Knitting can be tough on your hands and wrists. Non-Knitting friends may laugh at us when we tell them this but it’s true. knitting really can take its toll on our poor hands and wrists. A few weeks back I blogged about knitting hand balms and included a recipe to make your own 100% natural hand balm to ease some of the joint pain we can experience when knitting. Today I’m going to share another tip with you for reducing the pain when knitting – bamboo needles.
If you suffer from arthritis or rheumatism and are still using metal or aluminium needles then you need to get yourself some bamboo needles quick sharp! You will find that you can knit for longer with bamboo needles before any pain kicks in. This was tested on my own Nan who suffered terribly in her later years from arthritis which made knitting very painful. After doing some research on Bamboo needles I bought her a complete set and she found that she could knit for much longer before her arthritis pains kicked-in. I also began knitting on Bamboo needles myself and have never gone back to metal needles. One added benefit of using bamboo rather than aluminium needles is that the don’t make the “clickety clack” sound which seems to annoy the hell out of people who sit next to us on the train/in our living rooms/in doctor’s waiting rooms as we knit.

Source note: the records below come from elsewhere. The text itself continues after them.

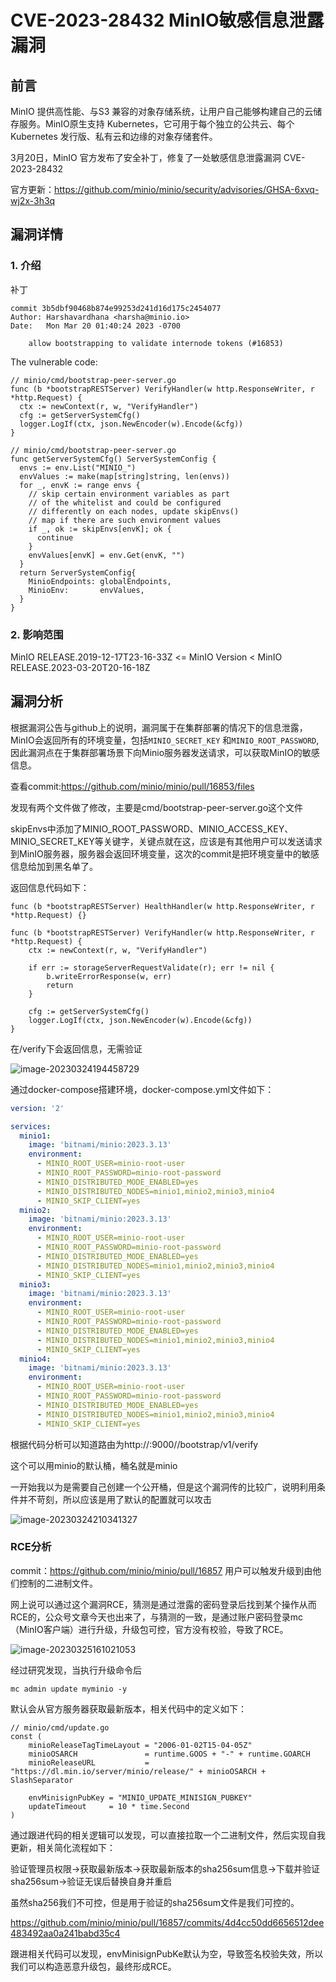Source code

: # CVE-2023-28432 MinIO敏感信息泄露漏洞




## 前言

MinIO 提供高性能、与S3 兼容的对象存储系统，让用户自己能够构建自己的云储存服务。MinIO原生支持 Kubernetes，它可用于每个独立的公共云、每个 Kubernetes 发行版、私有云和边缘的对象存储套件。

3月20日，MinIO 官方发布了安全补丁，修复了一处敏感信息泄露漏洞 CVE-2023-28432



官方更新：https://github.com/minio/minio/security/advisories/GHSA-6xvq-wj2x-3h3q

## 漏洞详情

### 1. 介绍

补丁

```
commit 3b5dbf90468b874e99253d241d16d175c2454077
Author: Harshavardhana <harsha@minio.io>
Date:   Mon Mar 20 01:40:24 2023 -0700

    allow bootstrapping to validate internode tokens (#16853)
```

The vulnerable code:

```
// minio/cmd/bootstrap-peer-server.go
func (b *bootstrapRESTServer) VerifyHandler(w http.ResponseWriter, r *http.Request) {
  ctx := newContext(r, w, "VerifyHandler")
  cfg := getServerSystemCfg()
  logger.LogIf(ctx, json.NewEncoder(w).Encode(&cfg))
}

// minio/cmd/bootstrap-peer-server.go
func getServerSystemCfg() ServerSystemConfig {
  envs := env.List("MINIO_")
  envValues := make(map[string]string, len(envs))
  for _, envK := range envs {
    // skip certain environment variables as part
    // of the whitelist and could be configured
    // differently on each nodes, update skipEnvs()
    // map if there are such environment values
    if _, ok := skipEnvs[envK]; ok {
      continue
    }
    envValues[envK] = env.Get(envK, "")
  }
  return ServerSystemConfig{
    MinioEndpoints: globalEndpoints,
    MinioEnv:       envValues,
  }
}
```



### 2. 影响范围

MinIO RELEASE.2019-12-17T23-16-33Z <= MinIO Version < MinIO RELEASE.2023-03-20T20-16-18Z

## 漏洞分析

根据漏洞公告与github上的说明，漏洞属于在集群部署的情况下的信息泄露，MinIO会返回所有的环境变量，包括`MINIO_SECRET_KEY` 和`MINIO_ROOT_PASSWORD`,因此漏洞点在于集群部署场景下向Minio服务器发送请求，可以获取MinIO的敏感信息。

查看commit:https://github.com/minio/minio/pull/16853/files

发现有两个文件做了修改，主要是cmd/bootstrap-peer-server.go这个文件

skipEnvs中添加了MINIO_ROOT_PASSWORD、MINIO_ACCESS_KEY、MINIO_SECRET_KEY等关键字，关键点就在这，应该是有其他用户可以发送请求到MinIO服务器，服务器会返回环境变量，这次的commit是把环境变量中的敏感信息给加到黑名单了。

返回信息代码如下：

```golang
func (b *bootstrapRESTServer) HealthHandler(w http.ResponseWriter, r *http.Request) {}

func (b *bootstrapRESTServer) VerifyHandler(w http.ResponseWriter, r *http.Request) {
	ctx := newContext(r, w, "VerifyHandler")

	if err := storageServerRequestValidate(r); err != nil {
		b.writeErrorResponse(w, err)
		return
	}

	cfg := getServerSystemCfg()
	logger.LogIf(ctx, json.NewEncoder(w).Encode(&cfg))
}
```

在/verify下会返回信息，无需验证

![image-20230324194458729](image-20230324194458729.png)

通过docker-compose搭建环境，docker-compose.yml文件如下：

```yaml
version: '2'

services:
  minio1:
    image: 'bitnami/minio:2023.3.13'
    environment:
      - MINIO_ROOT_USER=minio-root-user
      - MINIO_ROOT_PASSWORD=minio-root-password
      - MINIO_DISTRIBUTED_MODE_ENABLED=yes
      - MINIO_DISTRIBUTED_NODES=minio1,minio2,minio3,minio4
      - MINIO_SKIP_CLIENT=yes
  minio2:
    image: 'bitnami/minio:2023.3.13'
    environment:
      - MINIO_ROOT_USER=minio-root-user
      - MINIO_ROOT_PASSWORD=minio-root-password
      - MINIO_DISTRIBUTED_MODE_ENABLED=yes
      - MINIO_DISTRIBUTED_NODES=minio1,minio2,minio3,minio4
      - MINIO_SKIP_CLIENT=yes
  minio3:
    image: 'bitnami/minio:2023.3.13'
    environment:
      - MINIO_ROOT_USER=minio-root-user
      - MINIO_ROOT_PASSWORD=minio-root-password
      - MINIO_DISTRIBUTED_MODE_ENABLED=yes
      - MINIO_DISTRIBUTED_NODES=minio1,minio2,minio3,minio4
      - MINIO_SKIP_CLIENT=yes
  minio4:
    image: 'bitnami/minio:2023.3.13'
    environment:
      - MINIO_ROOT_USER=minio-root-user
      - MINIO_ROOT_PASSWORD=minio-root-password
      - MINIO_DISTRIBUTED_MODE_ENABLED=yes
      - MINIO_DISTRIBUTED_NODES=minio1,minio2,minio3,minio4
      - MINIO_SKIP_CLIENT=yes
```



根据代码分析可以知道路由为http://<minio-server>:9000/<bucket-name>/bootstrap/v1/verify

这个<bucket-name>可以用minio的默认桶，桶名就是minio

一开始我以为是需要自己创建一个公开桶，但是这个漏洞传的比较广，说明利用条件并不苛刻，所以应该是用了默认的配置就可以攻击





![image-20230324210341327](image-20230324210341327.png)

### RCE分析

commit：https://github.com/minio/minio/pull/16857 用户可以触发升级到由他们控制的二进制文件。

网上说可以通过这个漏洞RCE，猜测是通过泄露的密码登录后找到某个操作从而RCE的，公众号文章今天也出来了，与猜测的一致，是通过账户密码登录mc（MinIO客户端）进行升级，升级包可控，官方没有校验，导致了RCE。

![image-20230325161021053](../../mystudy/漏洞项目/VulResearch/navigate/M/MinIO/vul-app-minio-cve-2023-28432/image-20230325161021053-16797318222641.png)




经过研究发现，当执行升级命令后

```
mc admin update myminio -y
```

默认会从官方服务器获取最新版本，相关代码中的定义如下：

```
// minio/cmd/update.go
const (
    minioReleaseTagTimeLayout = "2006-01-02T15-04-05Z"
    minioOSARCH               = runtime.GOOS + "-" + runtime.GOARCH
    minioReleaseURL           = "https://dl.min.io/server/minio/release/" + minioOSARCH + SlashSeparator

    envMinisignPubKey = "MINIO_UPDATE_MINISIGN_PUBKEY"
    updateTimeout     = 10 * time.Second
)
```

通过跟进代码的相关逻辑可以发现，可以直接拉取一个二进制文件，然后实现自我更新，相关简化流程如下：

验证管理员权限→获取最新版本→获取最新版本的sha256sum信息→下载并验证sha256sum→验证无误后替换自身并重启

虽然sha256我们不可控，但是用于验证的sha256sum文件是我们可控的。

https://github.com/minio/minio/pull/16857/commits/4d4cc50dd6656512dee483492aa0a241babd35c4

跟进相关代码可以发现，envMinisignPubKe默认为空，导致签名校验失效，所以我们可以构造恶意升级包，最终形成RCE。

Knitters in cold climates will also notice that bamboo needles are warmer to use in the winter and they can make slippery yarns easier to knit as they have a little more grip than metal needles. I’ve heard people mention that they can knit quicker on metal needles but honestly, I haven’t really noticed a slowing down in the speed of my knitting since I moved to bamboo but I have noticed the other benefits and even if using bamboo meant my knitting speed slowed a fraction, I’d still use them.
Another tip to ease the strain on your wrists is to use circular needles even for flat knitting. The weight of your work will sit in your lap or on the cord rather than placing the strain on your wrist which is holding the straight needle carrying the weight of the knitting. If you’ve never used circular needles to knit flat before it’s so simple. You just knit as you would with two straight needles, turning the work at the end of each row (just as you would with straight needles).